The chart above shows losses in employment in selected industries in New York City between February 2020, just before the effects of the coronavirus pandemic were first felt in the city, and September 2020. As the black dashed line shows, overall employment in New York City declined by 14 percent between February and September; it has been gradually recovering since April, when employment reached a low of 20 percent below February levels.
However, these figures mask considerable variation between industries. For example, the chart shows that employment in New York City’s Finance and Insurance industry has not dropped more than 4 percent throughout the pandemic. Employment in the Information industry also barely dropped, and is now nearly back to pre-pandemic levels. (Definitions of all industry categories are available at the U.S. Bureau of Labor Statistics website.)

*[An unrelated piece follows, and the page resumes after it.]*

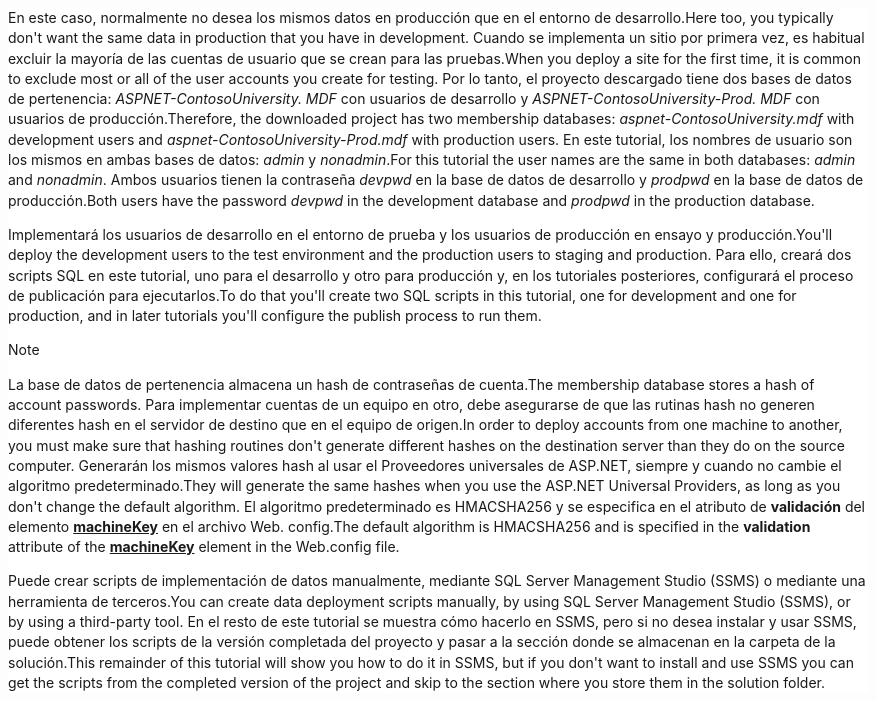 <span data-ttu-id="750f8-226">En este caso, normalmente no desea los mismos datos en producción que en el entorno de desarrollo.</span><span class="sxs-lookup"><span data-stu-id="750f8-226">Here too, you typically don't want the same data in production that you have in development.</span></span> <span data-ttu-id="750f8-227">Cuando se implementa un sitio por primera vez, es habitual excluir la mayoría de las cuentas de usuario que se crean para las pruebas.</span><span class="sxs-lookup"><span data-stu-id="750f8-227">When you deploy a site for the first time, it is common to exclude most or all of the user accounts you create for testing.</span></span> <span data-ttu-id="750f8-228">Por lo tanto, el proyecto descargado tiene dos bases de datos de pertenencia: *ASPNET-ContosoUniversity. MDF* con usuarios de desarrollo y *ASPNET-ContosoUniversity-Prod. MDF* con usuarios de producción.</span><span class="sxs-lookup"><span data-stu-id="750f8-228">Therefore, the downloaded project has two membership databases: *aspnet-ContosoUniversity.mdf* with development users and *aspnet-ContosoUniversity-Prod.mdf* with production users.</span></span> <span data-ttu-id="750f8-229">En este tutorial, los nombres de usuario son los mismos en ambas bases de datos: *admin* y *nonadmin*.</span><span class="sxs-lookup"><span data-stu-id="750f8-229">For this tutorial the user names are the same in both databases: *admin* and *nonadmin*.</span></span> <span data-ttu-id="750f8-230">Ambos usuarios tienen la contraseña *devpwd* en la base de datos de desarrollo y *prodpwd* en la base de datos de producción.</span><span class="sxs-lookup"><span data-stu-id="750f8-230">Both users have the password *devpwd* in the development database and *prodpwd* in the production database.</span></span>

<span data-ttu-id="750f8-231">Implementará los usuarios de desarrollo en el entorno de prueba y los usuarios de producción en ensayo y producción.</span><span class="sxs-lookup"><span data-stu-id="750f8-231">You'll deploy the development users to the test environment and the production users to staging and production.</span></span> <span data-ttu-id="750f8-232">Para ello, creará dos scripts SQL en este tutorial, uno para el desarrollo y otro para producción y, en los tutoriales posteriores, configurará el proceso de publicación para ejecutarlos.</span><span class="sxs-lookup"><span data-stu-id="750f8-232">To do that you'll create two SQL scripts in this tutorial, one for development and one for production, and in later tutorials you'll configure the publish process to run them.</span></span>

> [!NOTE]
> <span data-ttu-id="750f8-233">La base de datos de pertenencia almacena un hash de contraseñas de cuenta.</span><span class="sxs-lookup"><span data-stu-id="750f8-233">The membership database stores a hash of account passwords.</span></span> <span data-ttu-id="750f8-234">Para implementar cuentas de un equipo en otro, debe asegurarse de que las rutinas hash no generen diferentes hash en el servidor de destino que en el equipo de origen.</span><span class="sxs-lookup"><span data-stu-id="750f8-234">In order to deploy accounts from one machine to another, you must make sure that hashing routines don't generate different hashes on the destination server than they do on the source computer.</span></span> <span data-ttu-id="750f8-235">Generarán los mismos valores hash al usar el Proveedores universales de ASP.NET, siempre y cuando no cambie el algoritmo predeterminado.</span><span class="sxs-lookup"><span data-stu-id="750f8-235">They will generate the same hashes when you use the ASP.NET Universal Providers, as long as you don't change the default algorithm.</span></span> <span data-ttu-id="750f8-236">El algoritmo predeterminado es HMACSHA256 y se especifica en el atributo de **validación** del elemento **[machineKey](https://msdn.microsoft.com/library/system.web.configuration.machinekeysection.aspx)** en el archivo Web. config.</span><span class="sxs-lookup"><span data-stu-id="750f8-236">The default algorithm is HMACSHA256 and is specified in the **validation** attribute of the **[machineKey](https://msdn.microsoft.com/library/system.web.configuration.machinekeysection.aspx)** element in the Web.config file.</span></span>

<span data-ttu-id="750f8-237">Puede crear scripts de implementación de datos manualmente, mediante SQL Server Management Studio (SSMS) o mediante una herramienta de terceros.</span><span class="sxs-lookup"><span data-stu-id="750f8-237">You can create data deployment scripts manually, by using SQL Server Management Studio (SSMS), or by using a third-party tool.</span></span> <span data-ttu-id="750f8-238">En el resto de este tutorial se muestra cómo hacerlo en SSMS, pero si no desea instalar y usar SSMS, puede obtener los scripts de la versión completada del proyecto y pasar a la sección donde se almacenan en la carpeta de la solución.</span><span class="sxs-lookup"><span data-stu-id="750f8-238">This remainder of this tutorial will show you how to do it in SSMS, but if you don't want to install and use SSMS you can get the scripts from the completed version of the project and skip to the section where you store them in the solution folder.</span></span>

Contrast these figures with the Accommodation and Food Services industry and the Arts, Entertainment and Recreation industry, which have fared much worse. Both these industries lost between 60 and 70 percent of their jobs by April. While employment in the Accommodation and Food Services industry has been slowly recovering since that nadir, jobs in the Arts, Entertainment and Recreation industry have still not started to return to the city. Meanwhile, employment in building construction fell by 40 percent between February and April but had almost fully recovered by September. Jobs in the Retail industry and the Health Care and Social Assistance industry did not drop as far but have also not rebounded as quickly. The fate of employment in Health Care and Social Assistance is particularly important to track, as the industry provides 18 percent of jobs in the city, or more than one out of every six. This is more than double the share of New York City jobs in the other industries mentioned above (Finance and Insurance: 7 percent; Information: 4 percent; Accommodation and Food Services: 8 percent; Arts, Entertainment and Recreation: 2 percent; Retail: 7 percent, as of February 2020.)
As the second graph shows, employment across the United States has not declined as much as in New York City. By September, U.S. employment was only 6 percent lower than it had been before the pandemic. However, nationally too, industries related to activities that usually require members of the public to congregate, like Accommodation and Food Services or Arts, Entertainment and Recreation, have suffered the greatest job losses and been slow to recover.
As of September 2020, total non-farm employment in New York City remains 14 percent lower than February 2020 levels—nearly triple the national employment losses. This is primarily driven by losses in the accommodation and food services sector (-42 percent) and the arts, entertainment and recreation sector (-64 percent), which are both nearly triple the national rates of job loss. As of February 2020, the shares of national employment in the industries mentioned above are: Accommodation and Food Services: 9 percent; Arts, Entertainment and Recreation: 1 percent; Retail: 10 percent; Health Care and Social Assistance: 14 percent, Finance and Insurance: 4 percent; Information: 2 percent.
Employment figures such as these are among a suite of indicators that Penn IUR is monitoring as part of its Recovering Cities Project, of which New York is the pilot city. Every two months, the Penn IUR team presents these indicators in the form of a dashboard to a panel of civic leaders and experts specially convened to help monitor the city’s recovery from the pandemic. The insights and perspectives of this group help understand and interpret data such as those presented in this figure, and what their implications are for residents, businesses, and policymakers.